Aroma/Flavor: If an IPA is a showcase of hops, then an Imperial IPA can be described as a full-out hop assault. Flip off the cap and pour this monster into a snifter glass to enjoy the aromatic sensations of this hop festival. Fresh-squeezed ruby red grapefruit envelops the senses, followed by the perception of alcohol warmth with background notes of tartness and earthiness to support. Fans of heavy-handed use of hops will likely appreciate the immediate and substantial hop blast. There is no denying this is a big beer as the alcohol fights for dominance among the grapefruit from the hop oils.
The ale pours a clear copper color producing an off-white head made up of extremely small, dense bubbles with amazing retention. The beer's head is where much of the aromatic experience comes from, and the long-lasting foam continues to project the hop party Avery's brewers have created. (Side note: This is also why it is so important to pour a well-made craft beer into a glass. It's impossible to experience what the brewer intended when beer is consumed straight out of a bottle or a can.)

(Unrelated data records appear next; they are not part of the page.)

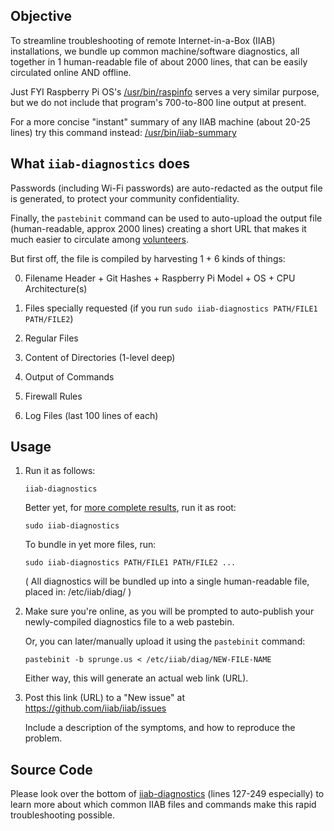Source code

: ## Objective

To streamline troubleshooting of remote Internet-in-a-Box (IIAB) installations, we bundle up common machine/software diagnostics, all together in 1 human-readable file of about 2000 lines, that can be easily circulated online AND offline.

Just FYI Raspberry Pi OS's [/usr/bin/raspinfo](https://github.com/raspberrypi/utils/blob/master/raspinfo/raspinfo) serves a very similar purpose, but we do not include that program's 700-to-800 line output at present.

For a more concise "instant" summary of any IIAB machine (about 20-25 lines) try this command instead: [/usr/bin/iiab-summary](iiab-summary)

## What `iiab-diagnostics` does

Passwords (including Wi-Fi passwords) are auto-redacted as the output file is generated, to protect your community confidentiality.

Finally, the ``pastebinit`` command can be used to auto-upload the output file (human-readable, approx 2000 lines) creating a short URL that makes it much easier to circulate among [volunteers](https://internet-in-a-box.org/contributing.html).

But first off, the file is compiled by harvesting 1 + 6 kinds of things:

0. Filename Header + Git Hashes + Raspberry Pi Model + OS + CPU Architecture(s)

1. Files specially requested (if you run ``sudo iiab-diagnostics PATH/FILE1 PATH/FILE2``)

2. Regular Files

3. Content of Directories (1-level deep)

4. Output of Commands

5. Firewall Rules

6. Log Files (last 100 lines of each)

## Usage 

1. Run it as follows:

   ```
   iiab-diagnostics
   ```

   Better yet, for [more complete results](https://github.com/iiab/iiab/pull/2000#issue-327506999), run it as root:

   ```
   sudo iiab-diagnostics
   ```

   To bundle in yet more files, run:

   ```
   sudo iiab-diagnostics PATH/FILE1 PATH/FILE2 ...
   ```

   ( All diagnostics will be bundled up into a single human-readable file, placed in: /etc/iiab/diag/ )

2. Make sure you're online, as you will be prompted to auto-publish your newly-compiled diagnostics file to a web pastebin.

   Or, you can later/manually upload it using the ``pastebinit`` command:

   ```
   pastebinit -b sprunge.us < /etc/iiab/diag/NEW-FILE-NAME
   ```

   Either way, this will generate an actual web link (URL).

3. Post this link (URL) to a "New issue" at https://github.com/iiab/iiab/issues

   Include a description of the symptoms, and how to reproduce the problem.

## Source Code

Please look over the bottom of [iiab-diagnostics](iiab-diagnostics) (lines 127-249 especially) to learn more about which common IIAB files and commands make this rapid troubleshooting possible.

Bitter grapefruit and warm alcohol lead the flavor parade, masking the malt backbone to a certain degree. Once the beer passes through the palate, the drinker is left with a pleasant graham cracker-like aftertaste that helps to reconcile the extreme hop battleground that came first. The alcohol is not subtle in any way, creating both a complexity as well as a back of the palate spicy burn. It can be somewhat of a distraction in its strength.
Mouthfeel: The almost full-bodied and fairly carbonated beer produces a super-creamy ale that leaves beautiful layers of Belgian lacing, which is reminiscent of rings on a tree trunk. With every sip, you get a new ring on your glass. The carbonic bite, along with the alcohol warmth, leaves a slight, though not quite astringent, burn.
Strength: This beer is not for the faint of heart. At 10.2 percent ABV, each glass is the equivalent of two and a half light beers. Best to be enjoyed on the couch over a long weekend.
Pairing: When pairing any food with any drink, one rule is always true: Balance your flavor intensities. It will take a substantial dish to stand up to a beer of this size and strength. Though Avery's website suggests pairing with shrimp cocktail, try pairing The Maharaja with a hearty dish such as extra smoky BBQ ribs. Or try taking a different route and pair this beer with music. Both are sensory experiences and it takes a big, heavy and long song to fully appreciate a beer of this magnitude. This writer recommends listening to Iron Maiden's "Alexander the Great" — a song of appropriate length and strength, not to mention one of history's other great kings — while slowly sipping this massive beer.